We intend to develop this as an interactive art exhibit project.


How it works

As the model generates each word (token), the script retrieves the probability the model assigned to that choice alongside its top alternative candidates. It computes a Shannon entropy score from those probabilities: a measure of how evenly spread the possibilities were. High entropy means the model was genuinely uncertain; low entropy means it was confident. This score drives the color display and the pacing of the output.

A bit more detail

Shannon entropy is a calculation we're making after the model calculates probabilities for the next likely tokens.

In our Python script we have this line, which is pulling in information from our language model about the array of probabilities:

probs = [math.exp(lp) for lp in top_logprobs.values()]

Here's the chain of events of what's happening with with each token's prediction, and how it relates to the Shannon entropy we're working with:

neural network
      ↓
   logits  (raw scores, any real number)
      ↓
  softmax  (converts to probabilities summing to 1.0)
      ↓
 log-probs  (what Ollama sends us: the  natural log of those probabilities)
      ↓
math.exp()  (we reverse the log to get probabilities back)
      ↓
Shannon entropy  (we measure how spread the distribution is)
      ↓
uncertainty score  (normalized to 0–1 and applied to our color / pause / visualization / sonification logic. 
We're converting it to percentages for the token readouts)

Why log-probs instead of probabilities directly?

Ollama is sending us probabilities in natural log form rather than plain probabilities, because token probabilities can be super small (like 10⁻³⁰), difficult to work with. Logarithms keep the numbers in a manageable range.

Adjusting the temperature

Here is another property we can tinker with: temperature, which adjusts the likelihood that low-probability responses are selected: Heightening the temperature can make for more "wild" random associations, and different models will have different recommended temperature settings for lucid responses.

We can adjust the temperature in the script, and that will be applied before softmax, by dividing all the logits by the temperature value:

logits_adjusted = logits / temperature

Requirements

  • Python 3.13
  • Ollama (runs the language model locally)

Setup

These instructions work for both macOS and Windows. Commands are the same unless noted.

1. Install Ollama

Download and install Ollama from ollama.com.

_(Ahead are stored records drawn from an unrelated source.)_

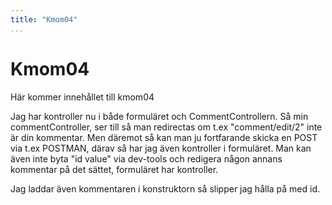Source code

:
 ```yaml
---
title: "Kmom04"
...
```

Kmom04
=========================

Här kommer innehållet till kmom04



Jag har kontroller nu i både formuläret och CommentControllern. Så min commentController, ser till så
man redirectas om t.ex "comment/edit/2" inte är din kommentar. Men däremot så kan man ju fortfarande
skicka en POST via t.ex POSTMAN, därav så har jag även kontroller i formuläret. Man kan även inte byta "id value"
via dev-tools och redigera någon annans kommentar på det sättet, formuläret har kontroller.



Jag laddar även kommentaren i konstruktorn så slipper jag hålla på med id.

On macOS, Ollama installs as a menu bar app and starts automatically at login. You'll see a small llama icon in your menu bar when it's running. You do not need to run any command to start it.

On Windows, Ollama runs as a background service after installation. Check the system tray for the icon.

1a. Pull in some models

Once installed, pull the language models we are using in the project. We started with Qwen but are now evaluating small language models transparently trained on data that is not under copyright. This includes PleIAs, trained on the Common Corpus dataset, a 2.3 trillion-token dataset trained entirely on open source data.

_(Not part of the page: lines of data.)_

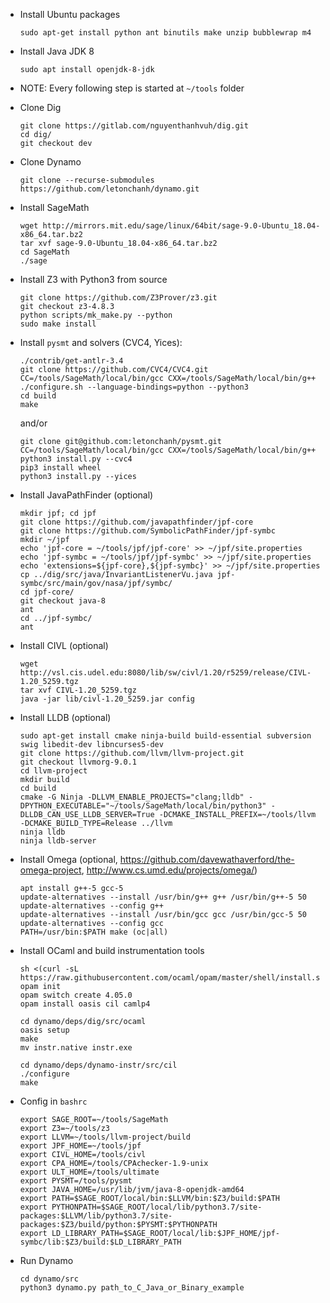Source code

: - Install Ubuntu packages
    ```
    sudo apt-get install python ant binutils make unzip bubblewrap m4
    ```
    
- Install Java JDK 8
    ```
    sudo apt install openjdk-8-jdk
    ```
    
- NOTE: Every following step is started at `~/tools` folder
    
- Clone Dig
    ```
    git clone https://gitlab.com/nguyenthanhvuh/dig.git
    cd dig/
    git checkout dev
    ```
    
- Clone Dynamo
    ```
    git clone --recurse-submodules https://github.com/letonchanh/dynamo.git
    ```
    
- Install SageMath
    ```
    wget http://mirrors.mit.edu/sage/linux/64bit/sage-9.0-Ubuntu_18.04-x86_64.tar.bz2
    tar xvf sage-9.0-Ubuntu_18.04-x86_64.tar.bz2
    cd SageMath
    ./sage
    ```
    
- Install Z3 with Python3 from source
    ```
    git clone https://github.com/Z3Prover/z3.git
    git checkout z3-4.8.3
    python scripts/mk_make.py --python
    sudo make install
    ```
    
- Install `pysmt` and solvers (CVC4, Yices):
    ```
    ./contrib/get-antlr-3.4
    git clone https://github.com/CVC4/CVC4.git
    CC=/tools/SageMath/local/bin/gcc CXX=/tools/SageMath/local/bin/g++ ./configure.sh --language-bindings=python --python3
    cd build
    make
    ```
    and/or
    
    ```
    git clone git@github.com:letonchanh/pysmt.git
    CC=/tools/SageMath/local/bin/gcc CXX=/tools/SageMath/local/bin/g++ python3 install.py --cvc4
    pip3 install wheel
    python3 install.py --yices
    ```
    
- Install JavaPathFinder (optional)
    ```
    mkdir jpf; cd jpf
    git clone https://github.com/javapathfinder/jpf-core
    git clone https://github.com/SymbolicPathFinder/jpf-symbc
    mkdir ~/jpf
    echo 'jpf-core = ~/tools/jpf/jpf-core' >> ~/jpf/site.properties
    echo 'jpf-symbc = ~/tools/jpf/jpf-symbc' >> ~/jpf/site.properties
    echo 'extensions=${jpf-core},${jpf-symbc}' >> ~/jpf/site.properties
    cp ../dig/src/java/InvariantListenerVu.java jpf-symbc/src/main/gov/nasa/jpf/symbc/
    cd jpf-core/
    git checkout java-8
    ant
    cd ../jpf-symbc/
    ant
    ```
    
- Install CIVL (optional)
    ```
    wget http://vsl.cis.udel.edu:8080/lib/sw/civl/1.20/r5259/release/CIVL-1.20_5259.tgz
    tar xvf CIVL-1.20_5259.tgz
    java -jar lib/civl-1.20_5259.jar config
    ```
    
- Install LLDB (optional)
    ```
    sudo apt-get install cmake ninja-build build-essential subversion swig libedit-dev libncurses5-dev
    git clone https://github.com/llvm/llvm-project.git
    git checkout llvmorg-9.0.1
    cd llvm-project
    mkdir build
    cd build
    cmake -G Ninja -DLLVM_ENABLE_PROJECTS="clang;lldb" -DPYTHON_EXECUTABLE="~/tools/SageMath/local/bin/python3" -DLLDB_CAN_USE_LLDB_SERVER=True -DCMAKE_INSTALL_PREFIX=~/tools/llvm -DCMAKE_BUILD_TYPE=Release ../llvm
    ninja lldb
    ninja lldb-server
    ```
    
- Install Omega (optional, https://github.com/davewathaverford/the-omega-project, http://www.cs.umd.edu/projects/omega/)
    ```
    apt install g++-5 gcc-5
    update-alternatives --install /usr/bin/g++ g++ /usr/bin/g++-5 50
    update-alternatives --config g++
    update-alternatives --install /usr/bin/gcc gcc /usr/bin/gcc-5 50
    update-alternatives --config gcc
    PATH=/usr/bin:$PATH make (oc|all)
    ```
    
- Install OCaml and build instrumentation tools
    ```
    sh <(curl -sL https://raw.githubusercontent.com/ocaml/opam/master/shell/install.sh)
    opam init
    opam switch create 4.05.0
    opam install oasis cil camlp4
    ```
    
    ```
    cd dynamo/deps/dig/src/ocaml
    oasis setup
    make
    mv instr.native instr.exe
    ```
    
    ```
    cd dynamo/deps/dynamo-instr/src/cil
    ./configure
    make
    ```
    
- Config in `bashrc`
    ```
    export SAGE_ROOT=~/tools/SageMath
    export Z3=~/tools/z3
    export LLVM=~/tools/llvm-project/build
    export JPF_HOME=~/tools/jpf
    export CIVL_HOME=/tools/civl
    export CPA_HOME=/tools/CPAchecker-1.9-unix
    export ULT_HOME=/tools/ultimate
    export PYSMT=/tools/pysmt
    export JAVA_HOME=/usr/lib/jvm/java-8-openjdk-amd64
    export PATH=$SAGE_ROOT/local/bin:$LLVM/bin:$Z3/build:$PATH
    export PYTHONPATH=$SAGE_ROOT/local/lib/python3.7/site-packages:$LLVM/lib/python3.7/site-packages:$Z3/build/python:$PYSMT:$PYTHONPATH
    export LD_LIBRARY_PATH=$SAGE_ROOT/local/lib:$JPF_HOME/jpf-symbc/lib:$Z3/build:$LD_LIBRARY_PATH
    ```
    
- Run Dynamo
    ```
    cd dynamo/src
    python3 dynamo.py path_to_C_Java_or_Binary_example
    ```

To pull in Qwen with ollama (where we started):

ollama pull qwen2.5:1.5b

This downloads about 1GB and only needs to be done once.

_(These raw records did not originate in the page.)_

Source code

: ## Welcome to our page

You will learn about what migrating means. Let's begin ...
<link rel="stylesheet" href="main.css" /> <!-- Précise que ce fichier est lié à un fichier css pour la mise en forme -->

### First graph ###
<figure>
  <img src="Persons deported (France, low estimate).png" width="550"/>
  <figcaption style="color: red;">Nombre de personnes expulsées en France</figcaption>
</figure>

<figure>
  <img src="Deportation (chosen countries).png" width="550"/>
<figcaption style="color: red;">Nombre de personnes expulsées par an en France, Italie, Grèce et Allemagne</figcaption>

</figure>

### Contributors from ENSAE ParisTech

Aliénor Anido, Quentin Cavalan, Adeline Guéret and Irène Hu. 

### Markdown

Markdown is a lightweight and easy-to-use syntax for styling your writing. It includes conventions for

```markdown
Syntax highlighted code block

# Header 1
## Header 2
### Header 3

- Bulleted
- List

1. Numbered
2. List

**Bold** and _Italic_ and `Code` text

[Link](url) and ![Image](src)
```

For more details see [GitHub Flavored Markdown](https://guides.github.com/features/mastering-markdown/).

To pull in Qwen with alternative models using Common Corpus

[See Installing and Configuring with PleIAs Models below! You need to have worked through the rest of the setup and configured a Python environment to work with other models.

2. Get the project files on your computer

If you use git, clone this repo. If you downloaded/recieved a ZIP file for this project, unzip it to a folder of your choice. If you're cloning from GitHub:

git clone https://github.com/YOUR-USERNAME/YOUR-REPO-NAME.git
cd YOUR-REPO-NAME

3. Create a virtual environment

A virtual environment keeps the project's dependencies isolated from the rest of your Python installation.

macOS / Linux:

python3.13 -m venv .venv
source .venv/bin/activate

Windows (Command Prompt):

python -m venv .venv
.venv\Scripts\activate.bat

Windows (PowerShell):

python -m venv .venv
.venv\Scripts\Activate.ps1

You'll know the virtual environment is active when your terminal prompt shows (.venv) at the start.

4. Install dependencies

a. you need the requests library

pip install requests
pip install -r requirements.txt

Running the script

Make sure your virtual environment is active (you'll see (.venv) in the prompt), then:

python uncertainty-monitor.py

This launches interactive mode. You'll be prompted to type a sentence for the model to continue. Press Enter with no text to use the built-in default prompt. Type quit or press Ctrl-C to exit.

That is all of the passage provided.